Он поджарил креветки в соусе и поставил на стол тарелки.
— Брюс, — сказала она, когда они принялись за еду. — Честно говоря, я не вполне понимаю, каким образом ты по закону связан с офисом. До того как мы поженились, он принадлежал мне — я имею в виду, моей была моя доля.
— Она по-прежнему твоя, — сказал он, не желая обсуждать.
— Но, — возразила она, — по мере его развития ты приобретешь в нем равные права. Не должно быть так, чтобы ты оставался в нем просто наемным работником. Он станет совместной собственностью. Я поговорю с Фанкортом о юридической стороне дела, как ради тебя, так и ради себя. Хочу, чтобы мы с тобой были равными. Собственно, я думала поручить ему подготовить правооснование, чтобы ты значился в нем совладельцем. Вот как бы я это сделала: дала бы тебе три тысячи долларов в качестве подарка, сразу, без ограничений, а ты купил бы у Зои ее долю и получил бы равное со мной право.
— Нет, черт побери, — сказал он, охваченный ужасом.
— Почему?
— Я этого не заработал.
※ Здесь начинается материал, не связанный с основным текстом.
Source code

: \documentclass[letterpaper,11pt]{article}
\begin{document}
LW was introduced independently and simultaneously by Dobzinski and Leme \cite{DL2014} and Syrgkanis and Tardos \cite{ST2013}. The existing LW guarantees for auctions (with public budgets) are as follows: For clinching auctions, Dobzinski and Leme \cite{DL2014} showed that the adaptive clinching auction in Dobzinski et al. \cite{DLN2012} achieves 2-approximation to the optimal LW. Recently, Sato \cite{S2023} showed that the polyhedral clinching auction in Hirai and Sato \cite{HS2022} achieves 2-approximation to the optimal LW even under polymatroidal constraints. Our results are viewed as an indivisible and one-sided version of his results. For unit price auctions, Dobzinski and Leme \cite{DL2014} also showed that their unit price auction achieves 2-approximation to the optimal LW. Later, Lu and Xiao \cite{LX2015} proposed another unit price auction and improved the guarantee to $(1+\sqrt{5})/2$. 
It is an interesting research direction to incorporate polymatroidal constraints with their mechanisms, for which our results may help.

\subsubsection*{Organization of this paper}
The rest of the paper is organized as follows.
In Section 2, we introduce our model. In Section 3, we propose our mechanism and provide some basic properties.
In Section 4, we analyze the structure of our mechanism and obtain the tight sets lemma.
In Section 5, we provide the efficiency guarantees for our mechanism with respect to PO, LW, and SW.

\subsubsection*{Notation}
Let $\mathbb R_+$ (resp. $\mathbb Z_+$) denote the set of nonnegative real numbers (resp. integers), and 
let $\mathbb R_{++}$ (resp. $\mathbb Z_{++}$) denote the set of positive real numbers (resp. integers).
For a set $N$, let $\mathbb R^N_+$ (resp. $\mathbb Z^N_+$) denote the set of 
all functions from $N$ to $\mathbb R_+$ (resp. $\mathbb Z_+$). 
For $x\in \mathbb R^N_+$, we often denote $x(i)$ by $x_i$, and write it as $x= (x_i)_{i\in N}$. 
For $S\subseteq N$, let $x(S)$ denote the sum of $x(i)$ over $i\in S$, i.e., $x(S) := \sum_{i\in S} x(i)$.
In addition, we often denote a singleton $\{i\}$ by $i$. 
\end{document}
Все, чего я хочу, — это сделать твое заведение более или менее преуспевающим.
— Но это превращает тебя всего лишь в наемного работника, который каждый месяц получает фиксированное жалованье за свою работу.
— Это нормально. Я — менеджер офиса. Руковожу.
«Руковожу, — подумал он, — своей женой и собой самим». Не очень-то много народу надо, чтобы управлять фирмой. Но он был уверен, что Сьюзан позволит ему принимать деловые решения: она уже показала, что хочет на него опереться.